Pub Date : 2025-01-01DOI: 10.1016/j.ibmed.2025.100242
Albert C. Yang , Wei-Ming Ma , Dung-Hung Chiang , Yi-Ze Liao , Hsien-Yung Lai , Shu-Chuan Lin , Mei-Chin Liu , Kai-Ting Wen , Tzong-Huei Lin , Wen-Xiang Tsai , Jun-Ding Zhu , Ting-Yu Chen , Hung-Fu Lee , Pei-Hung Liao , Huey-Wen Yien , Chien-Ying Wang
We aimed to develop an early warning system to predict sepsis based solely on single time-point and non-invasive vital signs, and to evaluate its correlation with related biomarkers, namely C-reactive protein (CRP) and Procalcitonin (PCT). We utilized retrospective data from Physionet and four medical centers in Taiwan, encompassing a total of 46,184 Intensive Care Unit (ICU) patients, to develop and validate a machine learning algorithm based on XGBoost for predicting sepsis.

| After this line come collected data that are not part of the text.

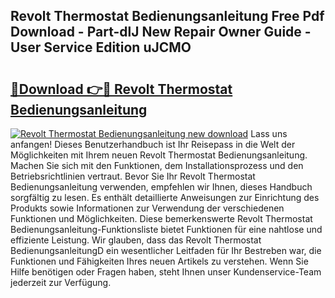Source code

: ## Revolt Thermostat Bedienungsanleitung Free Pdf Download - Part-dlJ New Repair Owner Guide - User Service Edition uJCMO

# <h2><a href="http://df64ly.blite.top/?on=Revolt+Thermostat+Bedienungsanleitung">🔗Download 👉🔴 Revolt Thermostat Bedienungsanleitung</a></h2>

[![Revolt Thermostat Bedienungsanleitung new download](https://i.imgur.com/lujVjoI.png)](http://df64ly.blite.top/?on=Revolt+Thermostat+Bedienungsanleitung)
Lass uns anfangen! Dieses Benutzerhandbuch ist Ihr Reisepass in die Welt der Möglichkeiten mit Ihrem neuen Revolt Thermostat Bedienungsanleitung. Machen Sie sich mit den Funktionen, dem Installationsprozess und den Betriebsrichtlinien vertraut. Bevor Sie Ihr Revolt Thermostat Bedienungsanleitung verwenden, empfehlen wir Ihnen, dieses Handbuch sorgfältig zu lesen. Es enthält detaillierte Anweisungen zur Einrichtung des Produkts sowie Informationen zur Verwendung der verschiedenen Funktionen und Möglichkeiten. Diese bemerkenswerte Revolt Thermostat Bedienungsanleitung-Funktionsliste bietet Funktionen für eine nahtlose und effiziente Leistung. Wir glauben, dass das Revolt Thermostat BedienungsanleitungD ein wesentlicher Leitfaden für Ihr Bestreben war, die Funktionen und Fähigkeiten Ihres neuen Artikels zu verstehen. Wenn Sie Hilfe benötigen oder Fragen haben, steht Ihnen unser Kundenservice-Team jederzeit zur Verfügung.

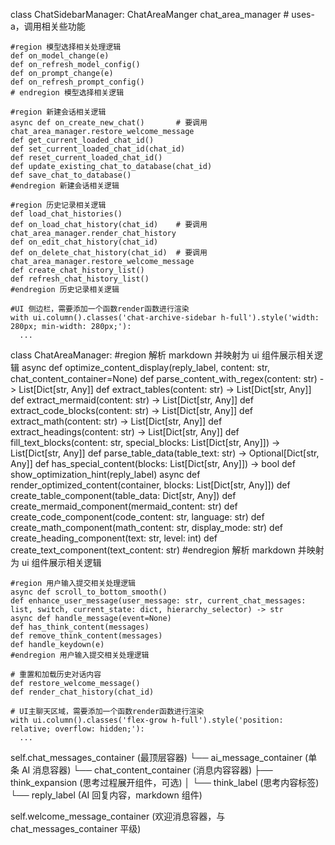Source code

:class ChatSidebarManager:
ChatAreaManger chat_area_manager # uses-a，调用相关些功能

    #region 模型选择相关处理逻辑
    def on_model_change(e)
    def on_refresh_model_config()
    def on_prompt_change(e)
    def on_refresh_prompt_config()
    # endregion 模型选择相关逻辑

    #region 新建会话相关逻辑
    async def on_create_new_chat()       # 要调用 chat_area_manager.restore_welcome_message
    def get_current_loaded_chat_id()
    def set_current_loaded_chat_id(chat_id)
    def reset_current_loaded_chat_id()
    def update_existing_chat_to_database(chat_id)
    def save_chat_to_database()
    #endregion 新建会话相关逻辑

    #region 历史记录相关逻辑
    def load_chat_histories()
    def on_load_chat_history(chat_id)    # 要调用 chat_area_manager.render_chat_history
    def on_edit_chat_history(chat_id)
    def on_delete_chat_history(chat_id)  # 要调用 chat_area_manager.restore_welcome_message
    def create_chat_history_list()
    def refresh_chat_history_list()
    #endregion 历史记录相关逻辑

    #UI 侧边栏，需要添加一个函数render函数进行渲染
    with ui.column().classes('chat-archive-sidebar h-full').style('width: 280px; min-width: 280px;'):
      ...

class ChatAreaManager:
#region 解析 markdown 并映射为 ui 组件展示相关逻辑
async def optimize_content_display(reply_label, content: str, chat_content_container=None)
def parse_content_with_regex(content: str) -> List[Dict[str, Any]]
def extract_tables(content: str) -> List[Dict[str, Any]]
def extract_mermaid(content: str) -> List[Dict[str, Any]]
def extract_code_blocks(content: str) -> List[Dict[str, Any]]
def extract_math(content: str) -> List[Dict[str, Any]]
def extract_headings(content: str) -> List[Dict[str, Any]]
def fill_text_blocks(content: str, special_blocks: List[Dict[str, Any]]) -> List[Dict[str, Any]]
def parse_table_data(table_text: str) -> Optional[Dict[str, Any]]
def has_special_content(blocks: List[Dict[str, Any]]) -> bool
def show_optimization_hint(reply_label)
async def render_optimized_content(container, blocks: List[Dict[str, Any]])
def create_table_component(table_data: Dict[str, Any])
def create_mermaid_component(mermaid_content: str)
def create_code_component(code_content: str, language: str)
def create_math_component(math_content: str, display_mode: str)
def create_heading_component(text: str, level: int)
def create_text_component(text_content: str)
#endregion 解析 markdown 并映射为 ui 组件展示相关逻辑

    #region 用户输入提交相关处理逻辑
    async def scroll_to_bottom_smooth()
    def enhance_user_message(user_message: str, current_chat_messages: list, switch, current_state: dict, hierarchy_selector) -> str
    async def handle_message(event=None)
    def has_think_content(messages)
    def remove_think_content(messages)
    def handle_keydown(e)
    #endregion 用户输入提交相关处理逻辑

    # 重置和加载历史对话内容
    def restore_welcome_message()
    def render_chat_history(chat_id)

    # UI主聊天区域，需要添加一个函数render函数进行渲染
    with ui.column().classes('flex-grow h-full').style('position: relative; overflow: hidden;'):
      ...

self.chat_messages_container (最顶层容器)
└── ai_message_container (单条 AI 消息容器)
└── chat_content_container (消息内容容器)
├── think_expansion (思考过程展开组件，可选)
│ └── think_label (思考内容标签)
└── reply_label (AI 回复内容，markdown 组件)

self.welcome_message_container (欢迎消息容器，与 chat_messages_container 平级)
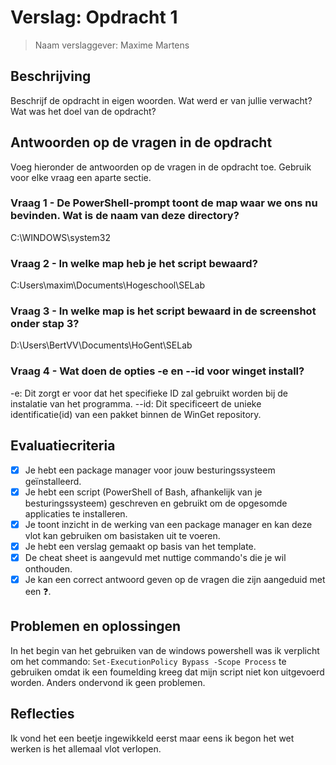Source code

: # Verslag: Opdracht 1

> Naam verslaggever: Maxime Martens

## Beschrijving

Beschrijf de opdracht in eigen woorden. Wat werd er van jullie verwacht? Wat was het doel van de opdracht?

## Antwoorden op de vragen in de opdracht

Voeg hieronder de antwoorden op de vragen in de opdracht toe. Gebruik voor elke vraag een aparte sectie.

### Vraag 1 - De PowerShell-prompt toont de map waar we ons nu bevinden. Wat is de naam van deze directory?

C:\WINDOWS\system32

### Vraag 2 - In welke map heb je het script bewaard?

C:Users\maxim\Documents\Hogeschool\SELab

### Vraag 3 - In welke map is het script bewaard in de screenshot onder stap 3?

D:\Users\BertVV\Documents\HoGent\SELab

### Vraag 4 - Wat doen de opties -e en --id voor winget install?

-e: Dit zorgt er voor dat het specifieke ID zal gebruikt worden bij de instalatie van het programma.
--id: Dit specificeert de unieke identificatie(id) van een pakket binnen de WinGet repository.

## Evaluatiecriteria

- [X] Je hebt een package manager voor jouw besturingssysteem geïnstalleerd.
- [X] Je hebt een script (PowerShell of Bash, afhankelijk van je besturingssysteem) geschreven en gebruikt om de opgesomde applicaties te installeren.
- [X] Je toont inzicht in de werking van een package manager en kan deze vlot kan gebruiken om basistaken uit te voeren.
- [X] Je hebt een verslag gemaakt op basis van het template.
- [X] De cheat sheet is aangevuld met nuttige commando's die je wil onthouden.
- [X] Je kan een correct antwoord geven op de vragen die zijn aangeduid met een :question:.
## Problemen en oplossingen

In het begin van het gebruiken van de windows powershell was ik verplicht om het commando: `Set-ExecutionPolicy Bypass -Scope Process` te gebruiken omdat ik een foumelding kreeg dat mijn script niet kon uitgevoerd worden.
Anders ondervond ik geen problemen.

## Reflecties

Ik vond het een beetje ingewikkeld eerst maar eens ik begon het wet werken is het allemaal vlot verlopen.
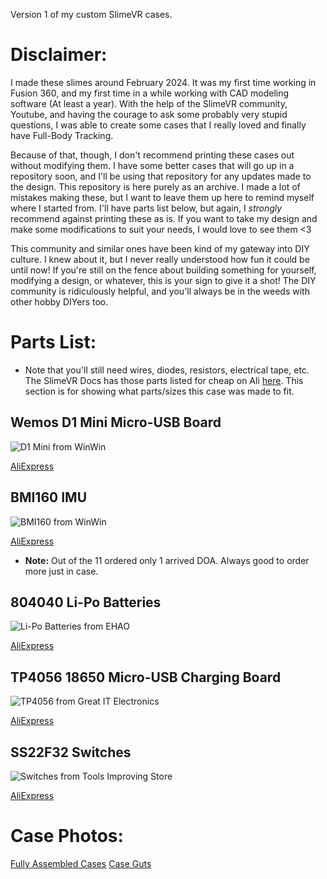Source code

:Version 1 of my custom SlimeVR cases.

# Disclaimer:

I made these slimes around February 2024. It was my first time working in Fusion 360, and my first time in a while working with CAD modeling software (At least a year). With the help of the SlimeVR community, Youtube, and having the courage to ask some probably very stupid questions, I was able to create some cases that I really loved and finally have Full-Body Tracking.

Because of that, though, I don't recommend printing these cases out without modifying them. I have some better cases that will go up in a repository soon, and I'll be using that repository for any updates made to the design. This repository is here purely as an archive. I made a lot of mistakes making these, but I want to leave them up here to remind myself where I started from. I'll have parts list below, but again, I *strongly* recommend against printing these as is. If you want to take my design and make some modifications to suit your needs, I would love to see them <3

This community and similar ones have been kind of my gateway into DIY culture. I knew about it, but I never really understood how fun it could be until now! If you're still on the fence about building something for yourself, modifying a design, or whatever, this is your sign to give it a shot! The DIY community is ridiculously helpful, and you'll always be in the weeds with other hobby DIYers too. 

# Parts List:
- Note that you'll still need wires, diodes, resistors, electrical tape, etc. The SlimeVR Docs has those parts listed for cheap on Ali [here](https://docs.slimevr.dev/diy/components-guide.html). This section is for showing what parts/sizes this case was made to fit.

## Wemos D1 Mini Micro-USB Board
![D1 Mini from WinWin](https://github.com/user-attachments/assets/e5eda93f-03d5-4056-897a-81ac47ce0807)

[AliExpress](https://www.aliexpress.us/item/2251832465432818.html)

## BMI160 IMU
![BMI160 from WinWin](https://github.com/user-attachments/assets/a6443929-fa0d-488b-b986-bc4eebafcef0)

[AliExpress](https://www.aliexpress.us/item/2255799866368692.html)

- **Note:** Out of the 11 ordered only 1 arrived DOA. Always good to order more just in case.

## 804040 Li-Po Batteries
![Li-Po Batteries from EHAO](https://github.com/user-attachments/assets/89552e20-97a8-4010-aa2e-e5393949d1d3)

[AliExpress](https://www.aliexpress.us/item/3256802373289352.html)

## TP4056 18650 Micro-USB Charging Board
![TP4056 from Great IT Electronics](https://github.com/user-attachments/assets/2b49172f-934d-4007-b080-64df7e10547a)

[AliExpress](https://www.aliexpress.us/item/2251832463465716.html)

## SS22F32 Switches
![Switches from Tools Improving Store](https://github.com/user-attachments/assets/fe888f87-9221-414f-a8ac-616739a11c49)

[AliExpress](https://www.aliexpress.us/item/2251832789220847.html)

# Case Photos:

[Fully Assembled Cases](https://cdn.discordapp.com/attachments/855164207615705118/1208627714605580329/IMG_4255.jpg?ex=66c21e06&is=66c0cc86&hm=dadbd7adea1995408e9b67c6aa5b7ebc04107babf51bd94da701aa02a3a3df4b&)
[Case Guts](https://media.discordapp.net/attachments/823930029070876736/1206790208708939786/IMG_4241.jpg?ex=66c20636&is=66c0b4b6&hm=03eedc9bf1e77f9c7651f11518e37f9a6ba8989ed3efa3ef944492d15f3d2167&=&format=webp&width=430&height=573)


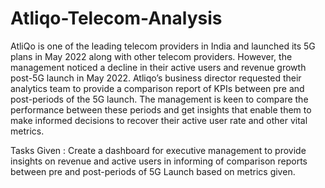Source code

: # Atliqo-Telecom-Analysis

AtliQo is one of the leading telecom providers in India and launched its 5G plans in May 2022 along with other telecom providers.
However, the management noticed a decline in their active users and revenue growth post-5G launch in May 2022. Atliqo’s business director requested their analytics team to provide a comparison report of KPIs between pre and post-periods of the 5G launch. The management is keen to compare the performance between these periods and get insights that enable them to make informed decisions to recover their active user rate and other vital metrics.

Tasks Given :
Create a dashboard for executive management to provide insights on revenue and active users in informing of comparison reports between pre and post-periods of 5G Launch based on metrics given.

The model was specifically designed to use non-invasive vital signs captured at a single time point, The correlation between sepsis AI prediction model and levels of CRP and PCT was evaluated. The developed model demonstrated balanced performance across various datasets, with an average recall of 0.908 and precision of 0.577. The model's performance was further validated by the independent dataset from Cheng-Hsin General Hospital (recall: 0.986, precision: 0.585). Temperature, systolic blood pressure, and respiration rate were the top contributing predictors in the model. A significant correlation was observed between the model's sepsis predictions and elevated CRP levels, while PCT showed a less consistent pattern. Our approach, combining AI algorithms with vital sign data and its clinical relevance to CRP level, offers a more precise and timely sepsis detection, with the potential to improve care in emergency and critical care settings.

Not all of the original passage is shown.